We introduce RynnBrain-Bench, a high-dimensional benchmark for embodied understanding that evaluates models across four key dimensions: object cognition, spatial cognition, grounding, and pointing—highlighting fine-grained understanding and spatiotemporal localization across episodic video sequences.

For details, please refer to RynnBrain-Bench.

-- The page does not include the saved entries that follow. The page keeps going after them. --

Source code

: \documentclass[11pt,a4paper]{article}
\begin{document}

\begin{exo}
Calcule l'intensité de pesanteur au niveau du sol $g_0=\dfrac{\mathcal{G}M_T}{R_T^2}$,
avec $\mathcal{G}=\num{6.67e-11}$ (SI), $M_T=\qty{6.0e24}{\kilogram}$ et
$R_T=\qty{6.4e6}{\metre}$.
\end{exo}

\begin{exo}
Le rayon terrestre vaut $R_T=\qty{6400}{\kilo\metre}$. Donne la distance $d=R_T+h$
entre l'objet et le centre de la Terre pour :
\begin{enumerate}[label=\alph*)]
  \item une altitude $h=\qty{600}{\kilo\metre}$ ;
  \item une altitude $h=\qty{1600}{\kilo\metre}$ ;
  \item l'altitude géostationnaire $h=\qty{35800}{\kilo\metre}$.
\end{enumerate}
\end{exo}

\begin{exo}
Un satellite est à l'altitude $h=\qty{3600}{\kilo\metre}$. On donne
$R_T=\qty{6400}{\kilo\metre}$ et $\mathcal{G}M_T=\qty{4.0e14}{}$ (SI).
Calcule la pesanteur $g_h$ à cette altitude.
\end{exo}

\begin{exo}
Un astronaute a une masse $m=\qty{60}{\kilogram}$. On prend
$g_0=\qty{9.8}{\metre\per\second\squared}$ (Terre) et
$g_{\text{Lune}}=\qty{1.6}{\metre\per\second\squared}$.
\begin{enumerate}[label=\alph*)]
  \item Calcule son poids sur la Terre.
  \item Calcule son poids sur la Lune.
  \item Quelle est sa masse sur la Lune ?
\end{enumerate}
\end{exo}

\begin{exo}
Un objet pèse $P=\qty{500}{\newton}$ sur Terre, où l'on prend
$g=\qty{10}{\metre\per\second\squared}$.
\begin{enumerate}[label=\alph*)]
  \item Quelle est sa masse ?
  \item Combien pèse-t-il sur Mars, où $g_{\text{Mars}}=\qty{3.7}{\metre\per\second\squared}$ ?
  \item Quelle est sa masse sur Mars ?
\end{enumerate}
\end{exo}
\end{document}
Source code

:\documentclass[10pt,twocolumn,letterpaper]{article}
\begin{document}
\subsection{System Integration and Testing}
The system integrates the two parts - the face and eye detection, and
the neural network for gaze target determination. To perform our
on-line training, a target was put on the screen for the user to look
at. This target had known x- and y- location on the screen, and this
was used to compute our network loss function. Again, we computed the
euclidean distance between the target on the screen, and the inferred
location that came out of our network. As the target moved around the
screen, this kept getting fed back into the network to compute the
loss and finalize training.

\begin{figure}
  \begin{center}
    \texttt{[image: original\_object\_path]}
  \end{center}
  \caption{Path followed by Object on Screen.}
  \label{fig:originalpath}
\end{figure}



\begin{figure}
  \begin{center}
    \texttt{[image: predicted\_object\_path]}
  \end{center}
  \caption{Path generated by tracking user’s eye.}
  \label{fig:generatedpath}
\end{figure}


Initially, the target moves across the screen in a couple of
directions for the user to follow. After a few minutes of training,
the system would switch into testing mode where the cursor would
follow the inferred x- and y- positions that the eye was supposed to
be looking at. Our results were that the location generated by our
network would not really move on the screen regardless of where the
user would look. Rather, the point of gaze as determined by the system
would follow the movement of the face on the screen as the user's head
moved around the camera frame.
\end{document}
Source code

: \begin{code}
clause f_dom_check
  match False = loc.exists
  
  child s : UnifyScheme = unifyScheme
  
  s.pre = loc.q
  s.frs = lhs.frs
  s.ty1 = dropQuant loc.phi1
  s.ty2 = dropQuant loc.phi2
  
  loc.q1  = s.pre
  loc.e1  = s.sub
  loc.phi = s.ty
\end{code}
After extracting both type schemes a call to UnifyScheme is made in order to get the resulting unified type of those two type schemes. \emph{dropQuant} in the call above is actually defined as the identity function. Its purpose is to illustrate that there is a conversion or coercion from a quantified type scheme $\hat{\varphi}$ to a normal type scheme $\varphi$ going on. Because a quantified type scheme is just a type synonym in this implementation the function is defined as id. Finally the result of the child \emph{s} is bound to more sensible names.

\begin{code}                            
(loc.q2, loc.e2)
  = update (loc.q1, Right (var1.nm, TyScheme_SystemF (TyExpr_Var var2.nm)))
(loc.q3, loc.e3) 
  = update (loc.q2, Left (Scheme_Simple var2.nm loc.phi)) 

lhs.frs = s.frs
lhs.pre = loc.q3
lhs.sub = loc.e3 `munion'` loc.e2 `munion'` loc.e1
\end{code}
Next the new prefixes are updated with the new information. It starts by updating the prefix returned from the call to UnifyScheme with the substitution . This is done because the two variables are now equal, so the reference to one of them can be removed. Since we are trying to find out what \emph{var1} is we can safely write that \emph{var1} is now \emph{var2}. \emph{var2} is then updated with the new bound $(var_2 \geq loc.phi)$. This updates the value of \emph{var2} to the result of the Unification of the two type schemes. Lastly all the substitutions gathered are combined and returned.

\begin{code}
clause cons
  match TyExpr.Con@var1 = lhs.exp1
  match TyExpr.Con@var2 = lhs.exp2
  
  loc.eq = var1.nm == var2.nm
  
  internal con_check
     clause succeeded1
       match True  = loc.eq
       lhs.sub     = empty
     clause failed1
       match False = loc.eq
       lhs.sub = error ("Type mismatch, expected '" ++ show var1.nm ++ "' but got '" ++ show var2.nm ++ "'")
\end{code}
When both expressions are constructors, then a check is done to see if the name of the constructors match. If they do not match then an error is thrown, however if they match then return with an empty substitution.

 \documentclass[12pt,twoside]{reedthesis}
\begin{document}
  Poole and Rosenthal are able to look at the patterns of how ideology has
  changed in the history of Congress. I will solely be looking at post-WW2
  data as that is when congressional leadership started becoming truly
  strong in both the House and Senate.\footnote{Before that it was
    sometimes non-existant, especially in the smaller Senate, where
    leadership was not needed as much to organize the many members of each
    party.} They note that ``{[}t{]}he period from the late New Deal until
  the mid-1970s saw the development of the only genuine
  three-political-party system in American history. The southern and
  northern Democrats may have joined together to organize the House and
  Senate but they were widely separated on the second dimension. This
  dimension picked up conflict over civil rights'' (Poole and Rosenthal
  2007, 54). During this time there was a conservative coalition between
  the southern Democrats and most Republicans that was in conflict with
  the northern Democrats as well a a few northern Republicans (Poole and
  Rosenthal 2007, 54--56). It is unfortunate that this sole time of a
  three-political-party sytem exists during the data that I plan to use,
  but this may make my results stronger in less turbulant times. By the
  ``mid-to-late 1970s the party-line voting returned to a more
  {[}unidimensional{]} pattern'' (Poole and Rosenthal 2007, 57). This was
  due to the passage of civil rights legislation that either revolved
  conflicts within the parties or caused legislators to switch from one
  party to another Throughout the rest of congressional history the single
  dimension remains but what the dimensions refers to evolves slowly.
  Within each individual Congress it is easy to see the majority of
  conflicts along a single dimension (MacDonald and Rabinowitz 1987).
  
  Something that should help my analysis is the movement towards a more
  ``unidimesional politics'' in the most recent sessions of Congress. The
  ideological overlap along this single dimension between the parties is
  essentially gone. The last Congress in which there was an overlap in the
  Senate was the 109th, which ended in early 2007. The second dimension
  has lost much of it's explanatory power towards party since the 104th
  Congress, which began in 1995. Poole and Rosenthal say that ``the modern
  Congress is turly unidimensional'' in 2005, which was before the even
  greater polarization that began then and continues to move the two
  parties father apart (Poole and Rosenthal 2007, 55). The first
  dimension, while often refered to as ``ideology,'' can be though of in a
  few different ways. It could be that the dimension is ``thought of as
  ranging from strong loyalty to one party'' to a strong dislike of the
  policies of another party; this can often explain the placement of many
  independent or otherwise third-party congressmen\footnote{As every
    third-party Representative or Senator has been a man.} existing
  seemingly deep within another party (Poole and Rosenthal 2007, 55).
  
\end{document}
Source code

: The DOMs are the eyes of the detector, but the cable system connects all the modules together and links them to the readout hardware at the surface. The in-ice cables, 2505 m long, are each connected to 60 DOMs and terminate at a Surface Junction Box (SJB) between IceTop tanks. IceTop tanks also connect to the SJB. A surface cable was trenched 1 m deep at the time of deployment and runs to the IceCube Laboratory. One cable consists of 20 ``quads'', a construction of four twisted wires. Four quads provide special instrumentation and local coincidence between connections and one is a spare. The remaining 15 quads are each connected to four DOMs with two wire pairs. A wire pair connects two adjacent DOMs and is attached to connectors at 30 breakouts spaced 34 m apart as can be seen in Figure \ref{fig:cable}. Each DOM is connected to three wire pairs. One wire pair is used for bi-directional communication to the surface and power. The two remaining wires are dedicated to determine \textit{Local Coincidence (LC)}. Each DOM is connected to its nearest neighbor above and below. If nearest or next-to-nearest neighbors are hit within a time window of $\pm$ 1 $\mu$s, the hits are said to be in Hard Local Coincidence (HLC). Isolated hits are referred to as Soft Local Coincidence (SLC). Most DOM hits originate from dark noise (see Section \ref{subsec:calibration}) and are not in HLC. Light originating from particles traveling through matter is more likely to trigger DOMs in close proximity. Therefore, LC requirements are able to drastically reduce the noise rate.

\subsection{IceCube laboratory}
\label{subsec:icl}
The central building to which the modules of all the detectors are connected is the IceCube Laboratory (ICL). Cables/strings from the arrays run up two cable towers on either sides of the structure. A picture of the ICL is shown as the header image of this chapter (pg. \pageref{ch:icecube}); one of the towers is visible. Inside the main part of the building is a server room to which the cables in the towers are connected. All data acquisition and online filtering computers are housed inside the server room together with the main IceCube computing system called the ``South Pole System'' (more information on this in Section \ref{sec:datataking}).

💡 Some other multimodal-LLM projects from our team may interest you ✨.

RynnEC: Bringing MLLMs into Embodied World
Ronghao Dang*, Yuqian Yuan*, Yunxuan Mao*, Kehan Li*, Jiangpin Liu, Zhikai Wang, Fan Wang, Deli Zhao, Xin Li
github github arXiv

RynnScale
RynnScale Team
github github

RynnVLA-001: Using Human Demonstrations to Improve Robot Manipulation
Yuming Jiang, Siteng Huang, Shengke Xue, Yaxi Zhao, Jun Cen, Sicong Leng, Kehan Li, Jiayan Guo, Kexiang Wang, Mingxiu Chen, Fan Wang, Deli Zhao, Xin Li
github github arXiv

RynnVLA-002: A Unified Vision-Language-Action and World Model
Jun Cen, Siteng Huang, Yuqian Yuan, Kehan Li, Hangjie Yuan, Chaohui Yu, Yuming Jiang, Jiayan Guo, Xin Li, Hao Luo, Fan Wang, Deli Zhao, Hao Chen
github github arXiv

RynnRCP: Open Robotics Context Protocol and RobotMotion
RynnBot Team
github github

RynnMotion: All-In-One Toolkit for Fast Robot Prototyping and Heterogeneous Teleoperation
RynnBot Team
github github

Acknowledgement

Our RynnBrain is built on top of Qwen3-VL. We also learned a lot from the implementation of RynnEC and VideoRefer. If your work is used in RynnBrain but not mentioned in either this repo or the technical report, feel free to let us know ❤️.

License

This project is licensed under the Apache License 2.0 - see the LICENSE file for details.